3. Experiment and Results

3.1. Data Preparation

3.1.1. Establishment of the Dataset

Based on the introduction of the EM physical analysis model and the GCN model, it is evident that the task of building a dataset is to obtain the corresponding graph data of the interconnect model. As mentioned earlier, the interconnect model consists of metallic interconnects with multiple nodes and branches, which is the primary focus of Korhonen’s equation. The interconnection model studied in this paper primarily involves copper interconnections. We need to obtain the ground truth values from the FEM solver to serve as part of the graph data for training the model.

Initially, we can construct a model of an interconnect branch in commercial finite element physical software (COMSOL Multiphysics 5.5) and derive the stress based on the partial differential equation. The physical parameters used can be seen in Table 1, along with the input variables and output variables for the model, which are shown in Table 2.
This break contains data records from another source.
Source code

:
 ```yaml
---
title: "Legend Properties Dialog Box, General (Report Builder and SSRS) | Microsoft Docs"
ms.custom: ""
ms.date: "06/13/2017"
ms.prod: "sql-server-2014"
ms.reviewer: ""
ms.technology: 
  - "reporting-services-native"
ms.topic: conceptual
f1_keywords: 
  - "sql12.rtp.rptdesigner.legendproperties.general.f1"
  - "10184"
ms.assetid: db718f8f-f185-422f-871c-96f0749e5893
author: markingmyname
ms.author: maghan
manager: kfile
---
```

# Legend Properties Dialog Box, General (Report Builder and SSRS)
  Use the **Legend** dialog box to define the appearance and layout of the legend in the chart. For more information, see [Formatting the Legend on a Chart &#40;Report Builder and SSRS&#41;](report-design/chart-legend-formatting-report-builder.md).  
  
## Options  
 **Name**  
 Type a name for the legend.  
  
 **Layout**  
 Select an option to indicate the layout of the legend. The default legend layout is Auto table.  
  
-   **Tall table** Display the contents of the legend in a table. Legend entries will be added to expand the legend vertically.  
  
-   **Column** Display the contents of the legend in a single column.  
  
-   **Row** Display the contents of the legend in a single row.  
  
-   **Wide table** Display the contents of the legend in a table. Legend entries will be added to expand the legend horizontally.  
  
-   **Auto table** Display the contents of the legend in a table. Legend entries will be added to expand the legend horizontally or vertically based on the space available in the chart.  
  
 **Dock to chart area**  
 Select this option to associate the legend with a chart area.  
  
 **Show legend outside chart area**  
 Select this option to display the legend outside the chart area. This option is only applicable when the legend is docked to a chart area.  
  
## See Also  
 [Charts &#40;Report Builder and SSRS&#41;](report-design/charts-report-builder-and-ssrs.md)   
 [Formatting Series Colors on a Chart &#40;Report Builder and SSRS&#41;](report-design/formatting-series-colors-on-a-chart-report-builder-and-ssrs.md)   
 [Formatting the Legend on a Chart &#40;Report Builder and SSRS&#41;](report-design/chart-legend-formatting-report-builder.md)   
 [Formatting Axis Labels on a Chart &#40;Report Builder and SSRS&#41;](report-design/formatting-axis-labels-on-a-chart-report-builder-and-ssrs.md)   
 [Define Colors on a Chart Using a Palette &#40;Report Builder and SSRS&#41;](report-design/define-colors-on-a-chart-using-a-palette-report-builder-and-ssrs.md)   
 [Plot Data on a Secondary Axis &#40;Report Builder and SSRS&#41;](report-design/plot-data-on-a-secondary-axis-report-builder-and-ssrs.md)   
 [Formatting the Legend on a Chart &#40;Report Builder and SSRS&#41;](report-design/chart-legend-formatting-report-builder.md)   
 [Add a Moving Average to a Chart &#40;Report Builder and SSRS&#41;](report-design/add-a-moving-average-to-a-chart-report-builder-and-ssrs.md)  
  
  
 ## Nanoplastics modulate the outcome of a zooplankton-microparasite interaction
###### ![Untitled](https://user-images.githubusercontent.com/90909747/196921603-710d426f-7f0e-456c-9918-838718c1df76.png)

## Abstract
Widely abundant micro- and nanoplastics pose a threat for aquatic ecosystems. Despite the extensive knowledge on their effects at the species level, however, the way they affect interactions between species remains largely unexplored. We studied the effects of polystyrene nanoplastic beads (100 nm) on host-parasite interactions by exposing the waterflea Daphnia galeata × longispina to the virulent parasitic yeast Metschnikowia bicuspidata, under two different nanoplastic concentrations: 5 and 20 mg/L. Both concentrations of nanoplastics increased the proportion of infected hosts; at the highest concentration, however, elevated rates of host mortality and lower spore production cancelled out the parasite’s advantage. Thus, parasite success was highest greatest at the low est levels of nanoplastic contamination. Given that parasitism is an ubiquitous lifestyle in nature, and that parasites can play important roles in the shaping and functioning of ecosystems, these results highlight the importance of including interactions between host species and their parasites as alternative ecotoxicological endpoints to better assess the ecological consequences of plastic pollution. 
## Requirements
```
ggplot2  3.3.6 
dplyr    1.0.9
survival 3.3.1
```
Under the given parameters, we need to analyze the hydrostatic stress distribution of interconnects using FEM solver. As described earlier, we first set the global definitions for the model and import the interconnects into an FEM solver based on their sizes and structures. Next, we need to add equations to the model, as the FEM solver does not have built-in physical fields that can be directly applied to our task. Therefore, we utilize the general coefficient-form PDE module for the calculations. As shown in Figure 5, by comparing the coefficients from Korhonen’s equation with those in the coefficient-form PDE, we can match the coefficients in Korhonen’s equation to the corresponding parameters in the FEM solver. After comparing the coefficients, the equation input into the FEM solver is as follows:

e_{a} \frac{\partial^{2} u}{\partial t^{2}} + d_{a} \frac{\partial u}{\partial t} + \nabla \cdot (- c \nabla u - α u + γ) + β \cdot \nabla u + a u = f \nabla = [\frac{\partial}{\partial x}, \frac{\partial}{\partial y}, \frac{\partial}{\partial z}] c = \frac{D_{a} B Ω}{k_{B} T} α = 0 f = 0 e_{a} = 0 d_{a} = 1 a = 0 β = 0 γ = - \frac{c e Z ρ j}{Ω}

(9)

Based on the current density in different branches, we can obtain various coefficients that correspond to the coefficients in their respective branch equations, allowing us to solve them using the FEM solver. Figure 6 illustrates the hydrostatic stress distribution of a multi-branch interconnect obtained using the FEM solver:

It can be observed that under the given conditions, the variables that affect the hydrostatic stress distribution of the interconnect are the current density J, the length of the interconnect L, the width of the interconnect W and the structure of the interconnect itself. Because in practical applications, the hydrostatic stress generated by the EM effect is mainly used to analyze and optimize the structure at the circuit vias(that is, the node in the graph structure), to simplify the problem, we set the output as the hydrostatic stress at each node. Hence, we can obtain the input and output of the model from the FEM solver.

Consequently, we can establish a directed graph

G = (V, E)

which is composed of a set of nodes

V

and a set of directed edges

E

. The edge feature vectors for the input incorporate the current density J, length L and width W for each edge in

E

, where J assumes a positive value when the current flows from node

v

to node

u

(assuming

u > v

), and a negative value for the reverse direction. The node feature vector for the output corresponds to the hydrostatic stress.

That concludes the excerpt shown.